Alacağın varlığı ve alacağın tasarruftan önceki bir tarihte doğmuş olması ve takibin kesinleşmesi tek başına yeterli değildir. Borçlunun alacağı karşılamaya yetecek malvarlığının bulunmaması yani alacaklının alacağını kısmen veya tamamen karşılayamamış olması gerekmektedir. Bu durumun icra dairesince düzenlenen haciz tutanağı veya aciz vesikası ile tespiti mümkündür.


Tasarrufun iptalinin istenebilmesi için tasarrufa konu menkul veya gayrimenkulü devralan üçüncü kişinin iyi niyetli olmaması gerekmektedir. Yani üçüncü kişinin borçlunun söz konusu satışı(tasarrufu) mal kaçırmak amacıyla yaptığını bilmesi veya bilebilecek durumda olması gerekmektedir. Bu duruma yönelik “karı ve koca ile üçüncü dereceye kadar hısımlar, evlat edinen ile evlatlık arasında yapılan ivazlı tasarruflar, tasarrufun yapıldığı tarihte malın değerinden oldukça düşük bir değerde satışın yapılması, borçlunun kendisine veya üçüncü bir kişinin menfaatine ömür boyu irat ve intifa hakkı tesis ettiği tasarruflar ve ölünceye kadar bakma sözleşmeleri” gibi hallerde yapılan tasarrufların bağışlama olduğu kabul edilmektedir. Bu durumlarda borçlunun ve üçüncü kişinin iyiniyetli olmadığı ve borçlunun söz konusu tasarrufu mal kaçırmak amacıyla yaptığı kabul edilmektedir.[1]


Tasarrufun iptalinin istenebilmesi süre yönünden de ayrıca sınırlandırılmış olup ancak hacizden, aciz hâlinden veya iflasın açılması tarihinden başlayarak geriye doğru son iki yıllık süreçte gerçekleştirilen tasarruflar iptal edilebilecek ve iptal davası ancak iptale tabi tasarrufun yapıldığı tarihten itibaren beş yıllık hak düşürücü süre içinde açılabilecektir.

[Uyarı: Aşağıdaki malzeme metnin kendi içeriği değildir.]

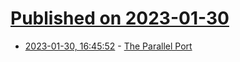 # [Published on 2023-01-30](index.md)

* [2023-01-30, 16:45:52](https://news.ycombinator.com/item?id=34582385) - [The Parallel Port](https://computer.rip/2023-01-29-the-parallel-port.html)
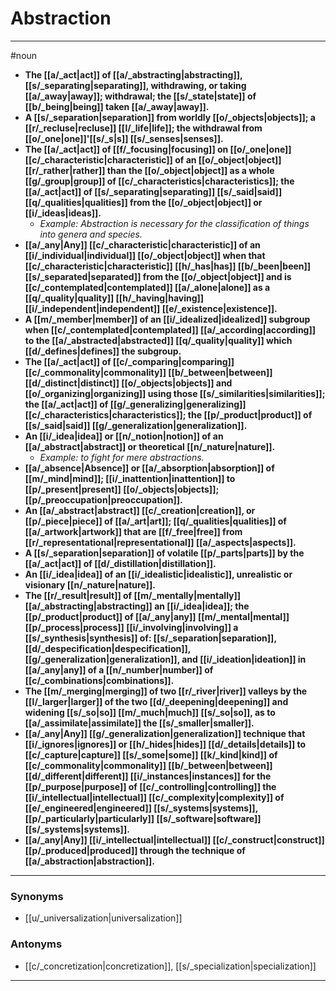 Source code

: # Abstraction
---
#noun
- **The [[a/_act|act]] of [[a/_abstracting|abstracting]], [[s/_separating|separating]], withdrawing, or taking [[a/_away|away]]; withdrawal; the [[s/_state|state]] of [[b/_being|being]] taken [[a/_away|away]].**
- **A [[s/_separation|separation]] from worldly [[o/_objects|objects]]; a [[r/_recluse|recluse]] [[l/_life|life]]; the withdrawal from [[o/_one|one]]'[[s/_s|s]] [[s/_senses|senses]].**
- **The [[a/_act|act]] of [[f/_focusing|focusing]] on [[o/_one|one]] [[c/_characteristic|characteristic]] of an [[o/_object|object]] [[r/_rather|rather]] than the [[o/_object|object]] as a whole [[g/_group|group]] of [[c/_characteristics|characteristics]]; the [[a/_act|act]] of [[s/_separating|separating]] [[s/_said|said]] [[q/_qualities|qualities]] from the [[o/_object|object]] or [[i/_ideas|ideas]].**
	- _Example: Abstraction is necessary for the classification of things into genera and species._
- **[[a/_any|Any]] [[c/_characteristic|characteristic]] of an [[i/_individual|individual]] [[o/_object|object]] when that [[c/_characteristic|characteristic]] [[h/_has|has]] [[b/_been|been]] [[s/_separated|separated]] from the [[o/_object|object]] and is [[c/_contemplated|contemplated]] [[a/_alone|alone]] as a [[q/_quality|quality]] [[h/_having|having]] [[i/_independent|independent]] [[e/_existence|existence]].**
- **A [[m/_member|member]] of an [[i/_idealized|idealized]] subgroup when [[c/_contemplated|contemplated]] [[a/_according|according]] to the [[a/_abstracted|abstracted]] [[q/_quality|quality]] which [[d/_defines|defines]] the subgroup.**
- **The [[a/_act|act]] of [[c/_comparing|comparing]] [[c/_commonality|commonality]] [[b/_between|between]] [[d/_distinct|distinct]] [[o/_objects|objects]] and [[o/_organizing|organizing]] using those [[s/_similarities|similarities]]; the [[a/_act|act]] of [[g/_generalizing|generalizing]] [[c/_characteristics|characteristics]]; the [[p/_product|product]] of [[s/_said|said]] [[g/_generalization|generalization]].**
- **An [[i/_idea|idea]] or [[n/_notion|notion]] of an [[a/_abstract|abstract]] or theoretical [[n/_nature|nature]].**
	- _Example: to fight for mere abstractions._
- **[[a/_absence|Absence]] or [[a/_absorption|absorption]] of [[m/_mind|mind]]; [[i/_inattention|inattention]] to [[p/_present|present]] [[o/_objects|objects]]; [[p/_preoccupation|preoccupation]].**
- **An [[a/_abstract|abstract]] [[c/_creation|creation]], or [[p/_piece|piece]] of [[a/_art|art]]; [[q/_qualities|qualities]] of [[a/_artwork|artwork]] that are [[f/_free|free]] from [[r/_representational|representational]] [[a/_aspects|aspects]].**
- **A [[s/_separation|separation]] of volatile [[p/_parts|parts]] by the [[a/_act|act]] of [[d/_distillation|distillation]].**
- **An [[i/_idea|idea]] of an [[i/_idealistic|idealistic]], unrealistic or visionary [[n/_nature|nature]].**
- **The [[r/_result|result]] of [[m/_mentally|mentally]] [[a/_abstracting|abstracting]] an [[i/_idea|idea]]; the [[p/_product|product]] of [[a/_any|any]] [[m/_mental|mental]] [[p/_process|process]] [[i/_involving|involving]] a [[s/_synthesis|synthesis]] of: [[s/_separation|separation]], [[d/_despecification|despecification]], [[g/_generalization|generalization]], and [[i/_ideation|ideation]] in [[a/_any|any]] of a [[n/_number|number]] of [[c/_combinations|combinations]].**
- **The [[m/_merging|merging]] of two [[r/_river|river]] valleys by the [[l/_larger|larger]] of the two [[d/_deepening|deepening]] and widening [[s/_so|so]] [[m/_much|much]] [[s/_so|so]], as to [[a/_assimilate|assimilate]] the [[s/_smaller|smaller]].**
- **[[a/_any|Any]] [[g/_generalization|generalization]] technique that [[i/_ignores|ignores]] or [[h/_hides|hides]] [[d/_details|details]] to [[c/_capture|capture]] [[s/_some|some]] [[k/_kind|kind]] of [[c/_commonality|commonality]] [[b/_between|between]] [[d/_different|different]] [[i/_instances|instances]] for the [[p/_purpose|purpose]] of [[c/_controlling|controlling]] the [[i/_intellectual|intellectual]] [[c/_complexity|complexity]] of [[e/_engineered|engineered]] [[s/_systems|systems]], [[p/_particularly|particularly]] [[s/_software|software]] [[s/_systems|systems]].**
- **[[a/_any|Any]] [[i/_intellectual|intellectual]] [[c/_construct|construct]] [[p/_produced|produced]] through the technique of [[a/_abstraction|abstraction]].**
---
### Synonyms
- [[u/_universalization|universalization]]
### Antonyms
- [[c/_concretization|concretization]], [[s/_specialization|specialization]]
---
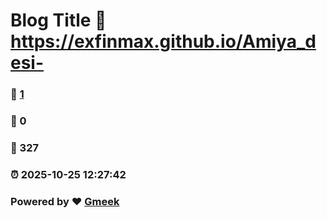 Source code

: # Blog Title :link: https://exfinmax.github.io/Amiya_desi- 
### :page_facing_up: [1](https://exfinmax.github.io/Amiya_desi-/tag.html) 
### :speech_balloon: 0 
### :hibiscus: 327 
### :alarm_clock: 2025-10-25 12:27:42 
### Powered by :heart: [Gmeek](https://github.com/Meekdai/Gmeek)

Yukarıda açıklanan şartların varlığı halinde borçlunun alacaklının zararına olacak şekilde mal kaçırdığının ispatı ile mahkemece tasarrufun iptaline ve malın satışına karar verilebilmektedir. Bu kapsamda alacaklı iptal edilen tasarrufa konu malı cebri icra yolu ile satışını yaptırmak suretiyle alacağına kavuşma imkanı elde edebilmektedir.


[1]Resmi gazetede yayımlanan Anayasa Mahkemesi’nin 02/03/2022-31786 sayılı kararı ile “Karı ve koca ile...” ibaresinin Anayasa’ya aykırı olduğuna ve iptaline ve kararın resmî gazetede yayımlanmasından başlayarak dokuz ay sonra yürürlüğe girmesine 16/12/2021 tarihinde karar verilmiştir.